In this case the PDE solver essentially represents an _on-the-fly_ data generator. This is not necessarily always useful: this setup could be replaced by a pre-computation of the same inputs, as the PDE solver is not influenced by the NN. Hence, we could replace the $\mathcal P$ invocations by a "loading" function. On the other hand, evaluating the PDE solver at training time with a randomized sampling of the paramter domain of interest can lead to an excellent sampling of the data distribution of the input, and hence yield accurate and stable NNs. If done correctly, the solver can alleviate the need to store and load large amounts of data, and instead produce them more quickly at training time, e.g., directly on a GPU.

**Time Stepping** 

In general, there's no combination of NN layers and DP operators that is _forbidden_ (as long as their dimensions are compatible). One that makes particular sense is to "unroll" the iterations of a time stepping process of a simulator, and let the state of a system be influenced by an NN.
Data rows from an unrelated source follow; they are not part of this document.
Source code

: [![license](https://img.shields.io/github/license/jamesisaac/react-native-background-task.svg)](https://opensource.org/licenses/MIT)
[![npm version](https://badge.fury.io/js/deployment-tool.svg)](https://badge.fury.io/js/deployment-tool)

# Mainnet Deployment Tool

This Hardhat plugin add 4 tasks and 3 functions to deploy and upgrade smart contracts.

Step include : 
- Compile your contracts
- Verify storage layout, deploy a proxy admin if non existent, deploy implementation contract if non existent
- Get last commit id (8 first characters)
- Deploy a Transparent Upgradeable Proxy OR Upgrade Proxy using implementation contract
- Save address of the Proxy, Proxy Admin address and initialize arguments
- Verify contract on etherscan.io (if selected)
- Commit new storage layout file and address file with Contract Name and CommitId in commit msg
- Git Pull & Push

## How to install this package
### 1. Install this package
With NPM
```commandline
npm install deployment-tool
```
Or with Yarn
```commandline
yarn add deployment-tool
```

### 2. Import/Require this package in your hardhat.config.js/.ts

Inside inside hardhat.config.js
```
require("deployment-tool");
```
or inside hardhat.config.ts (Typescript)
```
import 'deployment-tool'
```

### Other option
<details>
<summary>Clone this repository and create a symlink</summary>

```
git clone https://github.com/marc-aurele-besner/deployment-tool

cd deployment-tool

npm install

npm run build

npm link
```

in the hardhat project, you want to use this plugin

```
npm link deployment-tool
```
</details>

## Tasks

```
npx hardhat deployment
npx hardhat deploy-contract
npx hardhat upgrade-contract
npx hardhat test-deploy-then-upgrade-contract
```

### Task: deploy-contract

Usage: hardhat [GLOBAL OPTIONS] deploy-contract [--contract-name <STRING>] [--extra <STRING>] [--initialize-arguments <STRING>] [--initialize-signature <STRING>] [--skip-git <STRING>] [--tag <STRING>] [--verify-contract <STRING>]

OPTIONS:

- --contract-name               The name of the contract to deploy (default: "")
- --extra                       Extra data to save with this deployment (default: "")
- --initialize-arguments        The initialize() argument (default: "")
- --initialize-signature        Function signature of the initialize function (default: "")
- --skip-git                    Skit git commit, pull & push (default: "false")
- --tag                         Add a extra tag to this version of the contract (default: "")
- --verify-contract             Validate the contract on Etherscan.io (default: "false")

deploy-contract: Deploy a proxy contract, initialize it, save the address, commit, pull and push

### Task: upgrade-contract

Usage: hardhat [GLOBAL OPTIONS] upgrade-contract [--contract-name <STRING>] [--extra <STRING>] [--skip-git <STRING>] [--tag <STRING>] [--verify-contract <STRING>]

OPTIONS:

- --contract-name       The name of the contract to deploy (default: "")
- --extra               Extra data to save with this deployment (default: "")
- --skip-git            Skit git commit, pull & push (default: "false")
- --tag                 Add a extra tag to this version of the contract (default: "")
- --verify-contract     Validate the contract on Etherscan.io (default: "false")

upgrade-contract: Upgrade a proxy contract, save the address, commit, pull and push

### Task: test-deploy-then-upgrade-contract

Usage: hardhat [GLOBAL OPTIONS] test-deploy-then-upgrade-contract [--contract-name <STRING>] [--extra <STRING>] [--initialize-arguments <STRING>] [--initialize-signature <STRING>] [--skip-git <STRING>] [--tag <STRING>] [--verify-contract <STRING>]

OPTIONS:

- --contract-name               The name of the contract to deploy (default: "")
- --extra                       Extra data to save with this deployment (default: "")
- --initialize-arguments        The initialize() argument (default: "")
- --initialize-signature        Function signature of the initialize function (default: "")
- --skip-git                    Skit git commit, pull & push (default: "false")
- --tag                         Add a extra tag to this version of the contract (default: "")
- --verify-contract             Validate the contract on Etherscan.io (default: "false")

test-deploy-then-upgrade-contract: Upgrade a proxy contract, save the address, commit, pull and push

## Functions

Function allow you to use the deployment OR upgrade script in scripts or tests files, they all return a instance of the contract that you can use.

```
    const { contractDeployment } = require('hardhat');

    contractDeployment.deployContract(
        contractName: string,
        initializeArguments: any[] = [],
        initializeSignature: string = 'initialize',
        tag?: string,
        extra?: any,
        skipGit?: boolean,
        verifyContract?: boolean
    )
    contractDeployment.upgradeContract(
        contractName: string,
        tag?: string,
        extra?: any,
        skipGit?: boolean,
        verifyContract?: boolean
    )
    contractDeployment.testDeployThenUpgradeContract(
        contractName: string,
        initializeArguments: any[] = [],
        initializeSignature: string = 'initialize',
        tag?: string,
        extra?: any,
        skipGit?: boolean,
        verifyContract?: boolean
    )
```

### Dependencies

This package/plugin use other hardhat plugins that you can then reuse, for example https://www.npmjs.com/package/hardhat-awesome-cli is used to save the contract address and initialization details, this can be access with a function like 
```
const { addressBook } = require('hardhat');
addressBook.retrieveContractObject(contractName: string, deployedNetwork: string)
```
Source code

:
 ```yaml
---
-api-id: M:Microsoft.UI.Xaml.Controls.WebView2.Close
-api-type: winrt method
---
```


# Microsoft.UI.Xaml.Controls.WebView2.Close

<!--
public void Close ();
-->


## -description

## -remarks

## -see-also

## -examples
In this case we compute a (potentially very long) sequence of PDE solver steps in the forward pass. Inbetween these solver steps, an NN modifies the state of our system, which is then used to compute the next PDE solver step. During the backpropagation pass, we move backwards through all of these steps to evaluate contributions to the loss function (it can be evaluated in one or more places anywhere in the execution chain), and to backpropagte the gradient information throught the DP and NN operators. This unrolling of solver iterations essentially gives feedback to the NN how it's "actions" influence the state of the physical system and resulting loss. Due to the iterative nature of this process, many errors increase exponentially over the course of iterations, and are extremely difficult to detect in a single evaluation. In these cases it is crucial to provide feedback to the NN at training time who the erros evolve over course of the iterations. Note that in this case, a pre-computation of the states is not possible, as the iterations depend on the state of the NN, which is unknown before training. Hence, a DP-based training is crucial to evaluate the correct gradient information at training time.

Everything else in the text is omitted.